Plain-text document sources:

..........

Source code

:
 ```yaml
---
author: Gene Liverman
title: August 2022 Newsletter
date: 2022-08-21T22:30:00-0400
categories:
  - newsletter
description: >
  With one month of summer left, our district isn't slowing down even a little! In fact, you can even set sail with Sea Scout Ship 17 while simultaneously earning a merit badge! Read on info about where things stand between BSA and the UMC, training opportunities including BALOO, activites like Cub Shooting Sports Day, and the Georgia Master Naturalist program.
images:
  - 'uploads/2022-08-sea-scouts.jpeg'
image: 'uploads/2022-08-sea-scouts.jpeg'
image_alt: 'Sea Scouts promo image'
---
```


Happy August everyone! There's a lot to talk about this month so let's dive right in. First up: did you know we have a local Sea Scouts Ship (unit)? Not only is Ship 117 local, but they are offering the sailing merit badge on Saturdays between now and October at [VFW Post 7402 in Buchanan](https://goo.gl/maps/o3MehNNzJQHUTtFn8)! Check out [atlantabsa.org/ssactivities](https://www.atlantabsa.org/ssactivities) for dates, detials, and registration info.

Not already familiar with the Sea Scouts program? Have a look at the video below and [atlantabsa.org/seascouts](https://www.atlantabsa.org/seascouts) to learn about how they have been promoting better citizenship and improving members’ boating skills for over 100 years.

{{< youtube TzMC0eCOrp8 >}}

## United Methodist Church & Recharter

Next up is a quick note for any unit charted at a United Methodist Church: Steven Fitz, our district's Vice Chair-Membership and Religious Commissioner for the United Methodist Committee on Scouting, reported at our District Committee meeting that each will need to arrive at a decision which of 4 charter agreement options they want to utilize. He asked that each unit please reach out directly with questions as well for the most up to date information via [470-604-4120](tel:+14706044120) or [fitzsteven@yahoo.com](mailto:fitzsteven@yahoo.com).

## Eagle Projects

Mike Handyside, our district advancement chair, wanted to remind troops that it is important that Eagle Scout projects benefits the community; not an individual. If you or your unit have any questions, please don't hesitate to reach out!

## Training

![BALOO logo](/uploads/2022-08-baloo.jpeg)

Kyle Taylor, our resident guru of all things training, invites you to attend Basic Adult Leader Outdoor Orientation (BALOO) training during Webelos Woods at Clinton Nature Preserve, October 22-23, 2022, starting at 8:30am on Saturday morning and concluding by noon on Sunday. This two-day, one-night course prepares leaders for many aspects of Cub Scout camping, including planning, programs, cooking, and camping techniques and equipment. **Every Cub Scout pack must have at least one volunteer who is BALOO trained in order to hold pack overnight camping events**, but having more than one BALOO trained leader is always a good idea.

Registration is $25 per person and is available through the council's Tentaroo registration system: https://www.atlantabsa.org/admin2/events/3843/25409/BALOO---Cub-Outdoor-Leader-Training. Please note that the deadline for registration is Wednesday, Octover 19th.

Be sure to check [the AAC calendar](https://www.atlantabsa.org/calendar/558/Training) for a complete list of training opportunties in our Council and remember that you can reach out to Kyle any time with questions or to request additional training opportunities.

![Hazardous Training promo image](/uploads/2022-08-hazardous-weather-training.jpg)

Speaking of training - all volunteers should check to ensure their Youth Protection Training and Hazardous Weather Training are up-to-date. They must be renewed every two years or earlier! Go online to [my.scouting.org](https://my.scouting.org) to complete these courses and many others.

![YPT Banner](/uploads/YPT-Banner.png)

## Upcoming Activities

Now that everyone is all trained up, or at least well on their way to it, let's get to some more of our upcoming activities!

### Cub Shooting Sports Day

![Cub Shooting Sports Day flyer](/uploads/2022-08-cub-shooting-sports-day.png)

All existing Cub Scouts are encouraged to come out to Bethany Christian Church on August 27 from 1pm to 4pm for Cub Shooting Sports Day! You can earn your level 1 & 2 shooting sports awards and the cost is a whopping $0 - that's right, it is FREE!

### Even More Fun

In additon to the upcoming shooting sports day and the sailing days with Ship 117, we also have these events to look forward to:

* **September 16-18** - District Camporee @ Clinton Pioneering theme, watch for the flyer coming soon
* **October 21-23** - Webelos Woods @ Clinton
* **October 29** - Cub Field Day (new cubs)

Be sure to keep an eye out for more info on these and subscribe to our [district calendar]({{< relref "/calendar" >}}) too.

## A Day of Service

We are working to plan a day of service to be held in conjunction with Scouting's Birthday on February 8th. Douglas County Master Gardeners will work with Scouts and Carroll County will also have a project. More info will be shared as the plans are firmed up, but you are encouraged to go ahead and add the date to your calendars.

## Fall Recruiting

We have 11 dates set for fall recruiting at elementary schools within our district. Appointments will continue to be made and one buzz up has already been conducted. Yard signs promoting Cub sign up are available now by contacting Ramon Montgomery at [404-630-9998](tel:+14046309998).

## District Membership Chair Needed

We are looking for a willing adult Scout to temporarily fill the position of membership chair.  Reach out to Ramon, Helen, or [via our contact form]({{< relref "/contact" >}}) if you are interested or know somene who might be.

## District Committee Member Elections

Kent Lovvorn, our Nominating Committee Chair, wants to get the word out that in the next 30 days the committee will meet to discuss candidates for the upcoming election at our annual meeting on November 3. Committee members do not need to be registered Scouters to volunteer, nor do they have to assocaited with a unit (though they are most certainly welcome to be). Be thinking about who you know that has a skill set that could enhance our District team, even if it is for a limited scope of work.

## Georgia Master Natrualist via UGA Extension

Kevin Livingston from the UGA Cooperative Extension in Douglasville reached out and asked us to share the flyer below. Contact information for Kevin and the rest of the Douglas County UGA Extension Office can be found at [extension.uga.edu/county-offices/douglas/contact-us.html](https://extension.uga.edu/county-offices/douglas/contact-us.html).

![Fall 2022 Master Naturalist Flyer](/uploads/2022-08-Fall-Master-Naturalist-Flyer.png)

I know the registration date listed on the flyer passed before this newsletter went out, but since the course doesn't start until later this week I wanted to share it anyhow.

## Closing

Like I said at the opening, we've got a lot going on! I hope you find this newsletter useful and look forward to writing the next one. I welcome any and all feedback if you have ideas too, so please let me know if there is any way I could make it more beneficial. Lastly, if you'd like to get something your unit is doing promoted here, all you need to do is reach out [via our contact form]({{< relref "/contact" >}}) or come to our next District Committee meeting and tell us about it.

..........

▸ **Task directions**
Write out the records above exactly, from the opening line to the line with "## United Methodist Church & Recharter", including both, with nothing added.

▸ **Response to this task**
Source code

:
 ```yaml
---
author: Gene Liverman
title: August 2022 Newsletter
date: 2022-08-21T22:30:00-0400
categories:
  - newsletter
description: >
  With one month of summer left, our district isn't slowing down even a little! In fact, you can even set sail with Sea Scout Ship 17 while simultaneously earning a merit badge! Read on info about where things stand between BSA and the UMC, training opportunities including BALOO, activites like Cub Shooting Sports Day, and the Georgia Master Naturalist program.
images:
  - 'uploads/2022-08-sea-scouts.jpeg'
image: 'uploads/2022-08-sea-scouts.jpeg'
image_alt: 'Sea Scouts promo image'
---
```


Happy August everyone! There's a lot to talk about this month so let's dive right in. First up: did you know we have a local Sea Scouts Ship (unit)? Not only is Ship 117 local, but they are offering the sailing merit badge on Saturdays between now and October at [VFW Post 7402 in Buchanan](https://goo.gl/maps/o3MehNNzJQHUTtFn8)! Check out [atlantabsa.org/ssactivities](https://www.atlantabsa.org/ssactivities) for dates, detials, and registration info.

Not already familiar with the Sea Scouts program? Have a look at the video below and [atlantabsa.org/seascouts](https://www.atlantabsa.org/seascouts) to learn about how they have been promoting better citizenship and improving members’ boating skills for over 100 years.

{{< youtube TzMC0eCOrp8 >}}

## United Methodist Church & Recharter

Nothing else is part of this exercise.